Hadi Fadlallah
This image shows a screen shot of the SSIS flat file connection manager

SSIS Flat Files vs Raw Files

October 29, 2019 by

In this article, we will give an overview of using Flat Files and Raw Files in SSIS, then we will illustrate some of the differences between using these two types.

This is the ninth article in the SSIS features face-to-face series which aims to remove confusion around similar features in SQL Server Integration Services.

Flat Files

In general, a flat file doesn’t contain an internal hierarchy; it may contain text, log entries, or data in tabular form. More specifically, SSIS Flat Files are text files that store tabular data and are manipulated line-by-line.

To handle Flat Files, you must create an SSIS Flat File connection manager, where you define the Flat File metadata. There are different formats for Flat Files that can be handled by the SSIS Flat File connection manager, as follows:

  • Delimited: each row in the Flat File contains columns separated by a delimiter; the most popular format is comma-separated values (.csv)
  • Fixed width: each row contains multiple columns having a fixed number of characters
  • Ragged Right: This option is added to handle Flat Files that are not well-formatted. You can refer to the following article for more guidance: Working with ragged right formatted files in SSIS

If you open the SSIS Flat File connection manager editor, it contains four tabs:

  1. General Tab: Here, the following options are configured:
    1. Connection manager name and description
    2. Flat File path: Select the file path (if you need to create a new Flat File, then you should enter the desired name)
    3. Text encoding: Locale, Code page or Unicode
    4. Flat file Format: Choose if columns are delimited, fixed-width or ragged right
    5. Header row delimiter: Since some Flat Files are created from templates, you may have a file where the header row delimiter is different from other rows’ delimiters
    6. Header rows to skip: This option can be used to ignore header rows that contain meaningless information
    7. Column names in the first header: This option is to specify if the column names are found within the flat file. If this option is unchecked, then auto-generated column names are used (they can be changed in the advanced tab)
  2. Columns Tab: Here, you can configure how columns are extracted from each row:
    1. In delimited file format, you have to specify the column and row delimiter
    2. In fixed-width, you have to specify each column length
    3. In ragged right files, you have to specify the column markers
  3. Advanced Tab: Here, you can configure each column’s metadata such as length, data type, name and other attributes
  4. Preview Tab: Here, the data is reviewed based on the configurations you’ve made

This image shows a screen shot of the SSIS flat file connection manager

Figure 1 – SSIS Flat File connection manager

In a Flat File, data are stored as text. When values with different data types are stored in a Flat File, you can implicitly convert them from the connection manager or the source component, or explicitly convert them using data conversion and derived column transformations. For more information, you can refer to the following article: SSIS Data types: Change from the Advanced Editor vs Data Conversion Transformations.

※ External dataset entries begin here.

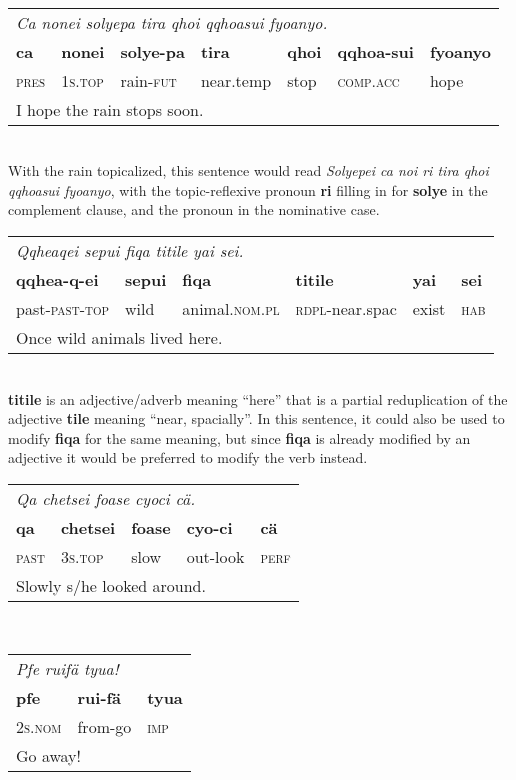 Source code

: \documentclass{article}
\begin{document}
\\[0.5cm]
\begin{tabular}{l l l l l l l}
\multicolumn{7}{l}{\emph{Ca nonei solyepa tira qhoi qqhoasui fyoanyo.}} \\
\textbf{ca} & \textbf{nonei} & \textbf{solye-pa} & \textbf{tira} & \textbf{qhoi} & \textbf{qqhoa-sui} & \textbf{fyoanyo} \\
\textsc{pres} & \textsc{1s.top} & rain-\textsc{fut} & near.temp & stop & \textsc{comp.acc} & hope \\
\multicolumn{7}{l}{I hope the rain stops soon.} \\
\end{tabular}
\\

With the rain topicalized, this sentence would read \emph{Solyepei ca noi ri tira qhoi qqhoasui fyoanyo}, with the topic-reflexive pronoun \textbf{ri} filling in for \textbf{solye} in the complement clause, and the pronoun in the nominative case.
\\[0.5cm]
\begin{tabular}{l l l l l l}
\multicolumn{6}{l}{\emph{Qqheaqei sepui fiqa titile yai sei.}} \\
\textbf{qqhea-q-ei} & \textbf{sepui} & \textbf{fiqa} & \textbf{titile} & \textbf{yai} & \textbf{sei} \\
past-\textsc{past-top} & wild & animal.\textsc{nom.pl} & \textsc{rdpl}-near.spac & exist & \textsc{hab} \\
\multicolumn{6}{l}{Once wild animals lived here.} \\
\end{tabular}
\\

\textbf{titile} is an adjective/adverb meaning ``here'' that is a partial reduplication of the adjective \textbf{tile} meaning ``near, spacially''.  In this sentence, it could also be used to modify \textbf{fiqa} for the same meaning, but since \textbf{fiqa} is already modified by an adjective it would be preferred to modify the verb instead.
\\[0.5cm]
\begin{tabular}{l l l l l}
\multicolumn{5}{l}{\emph{Qa chetsei foase cyoci c\"a.}} \\
\textbf{qa} & \textbf{chetsei} & \textbf{foase} & \textbf{cyo-ci} & \textbf{c\"a} \\
\textsc{past} & \textsc{3s.top} & slow & out-look & \textsc{perf} \\
\multicolumn{5}{l}{Slowly s/he looked around.} \\
\end{tabular}
\\[0.5cm]
\begin{tabular}{l l l}
\multicolumn{3}{l}{\emph{Pfe ruif\"a tyua!}} \\
\textbf{pfe} & \textbf{rui-f\"a} & \textbf{tyua} \\
\textsc{2s.nom} & from-go & \textsc{imp} \\
\multicolumn{3}{l}{Go away!} \\
\end{tabular}
\\
\end{document}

this image shows the description of SSIS flat file source component from the toolbox

Figure 2 – SSIS Flat File source description from toolbox

To import or export data from Flat Files, you must use SSIS Flat File Source and SSIS Flat File Destination components within a Data Flow Task. Note, that if you are handling a Flat File that contains non-tabular data, you may need to read the Flat File using a script (task or component) and implement complex logic, or you may need to read each row as one column (length = 4000) and use a transformation to consume the file content. You can check the following links for examples of importing complex flat files in SSIS:

this image shows the description of ssis flat file destination component from the toolbox

Figure 3 – SSIS Flat File destination description from toolbox

Raw Files

Raw Files are a kind of SSIS Flat File used to dump data between different ETL stages. The data is stored in binary format and can only be used by the SSIS Raw Files component.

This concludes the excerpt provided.